Mark Adams is director of Microbial Genomic Services at The Jackson Laboratory for Genomic Medicine and a founding scientist at The Institute for Genomic Research. Adams was a co-founder of Celera Genomics, was associate professor of genetics at Case Western Reserve University and scientific director and professor at J. Craig Venter Institute. He earned his Ph.D. in Biological Chemistry at the University of Michigan and a B.A. in Chemistry from Warren Wilson College in North Carolina.
Gregg Bogosian, who also sits on Inocucor's Manufacturing Advisory Board, is a consultant with more than 35 years' experience in biotechnology, specializing in the use of fermentation to produce microbial products. He is experienced in cGMP-compliant manufacturing of biologicals. Bogosian holds a Ph.D. in biochemistry from Purdue University and has completed postdoctoral studies in Microbiology at the University of North Carolina at Chapel Hill. He earned a B.A. in Zoology at Miami University.

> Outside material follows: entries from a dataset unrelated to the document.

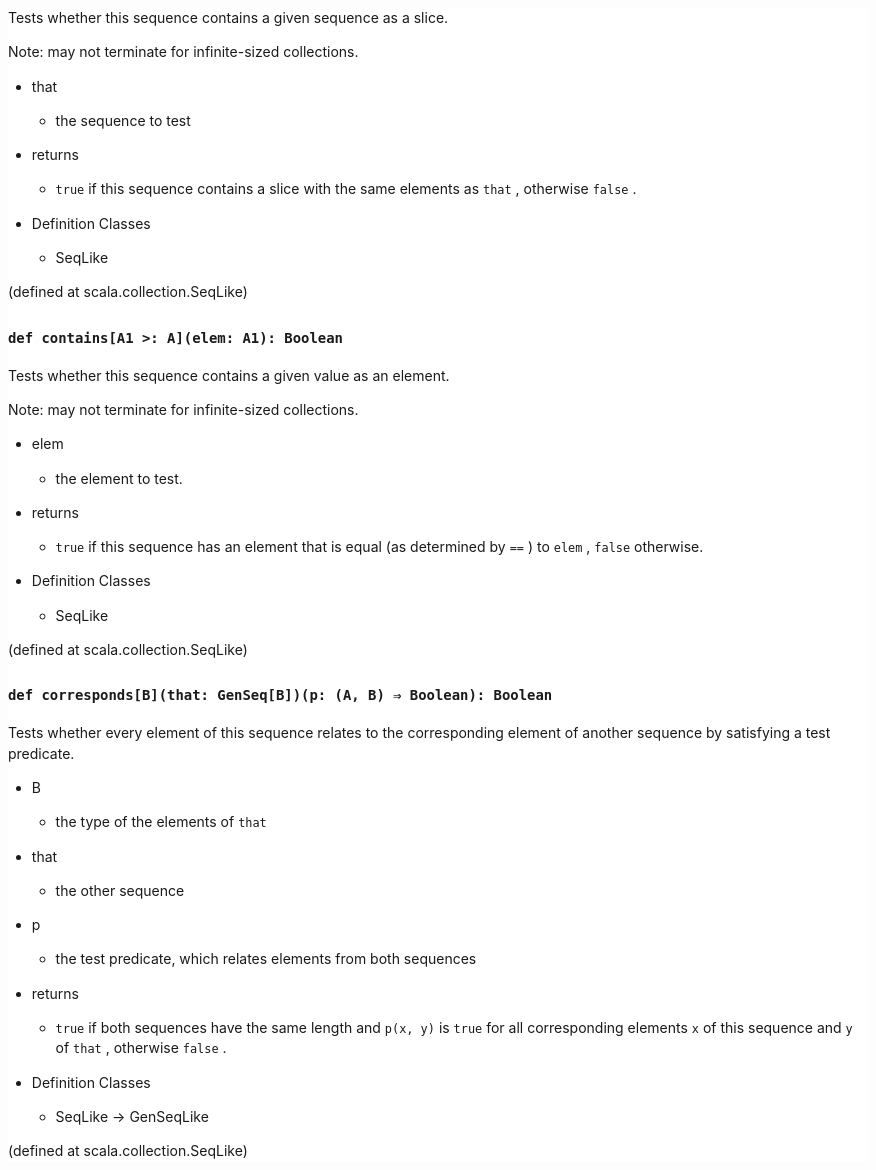 Tests whether this sequence contains a given sequence as a slice.

Note: may not terminate for infinite-sized collections.

* that
  * the sequence to test
* returns
  * `true` if this sequence contains a slice with the same elements as `that` ,
    otherwise `false` .

* Definition Classes
  * SeqLike

(defined at scala.collection.SeqLike)


### `def contains[A1 >: A](elem: A1): Boolean`                               ###

Tests whether this sequence contains a given value as an element.

Note: may not terminate for infinite-sized collections.

* elem
  * the element to test.
* returns
  * `true` if this sequence has an element that is equal (as determined by `==` )
    to `elem` , `false` otherwise.

* Definition Classes
  * SeqLike

(defined at scala.collection.SeqLike)


### `def corresponds[B](that: GenSeq[B])(p: (A, B) ⇒ Boolean): Boolean`      ###

Tests whether every element of this sequence relates to the corresponding
element of another sequence by satisfying a test predicate.

* B
  * the type of the elements of `that`
* that
  * the other sequence
* p
  * the test predicate, which relates elements from both sequences
* returns
  * `true` if both sequences have the same length and `p(x, y)` is `true` for
    all corresponding elements `x` of this sequence and `y` of `that` ,
    otherwise `false` .

* Definition Classes
  * SeqLike → GenSeqLike

(defined at scala.collection.SeqLike)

Birgit Scharf, an associate professor in the Department of Biological Sciences at Virginia Tech, studies how bacteria sense and move towards plants in the soil. She holds a Ph.D. in Biology from Max Planck Institute of Molecular Physiology, Dortmund, Germany. She completed postdoctoral studies there and at Harvard University. She received a diploma in biology from Ruhr-University Bochum, Germany.
Early next spring, Inocucor will occupy its new 30,000-square-foot U.S. headquarters and commercialization office currently under construction in Centennial, Colorado. Its Montreal-based, R&D-focused Technical Center of Excellence is currently being enlarged from 10,000 to 20,000 square feet to house expanded product development and manufacturing operations. The company employs about 40 people in Montreal and the U.S., and anticipates adding another 25 to 30 high-level scientific and managerial professionals over the next year.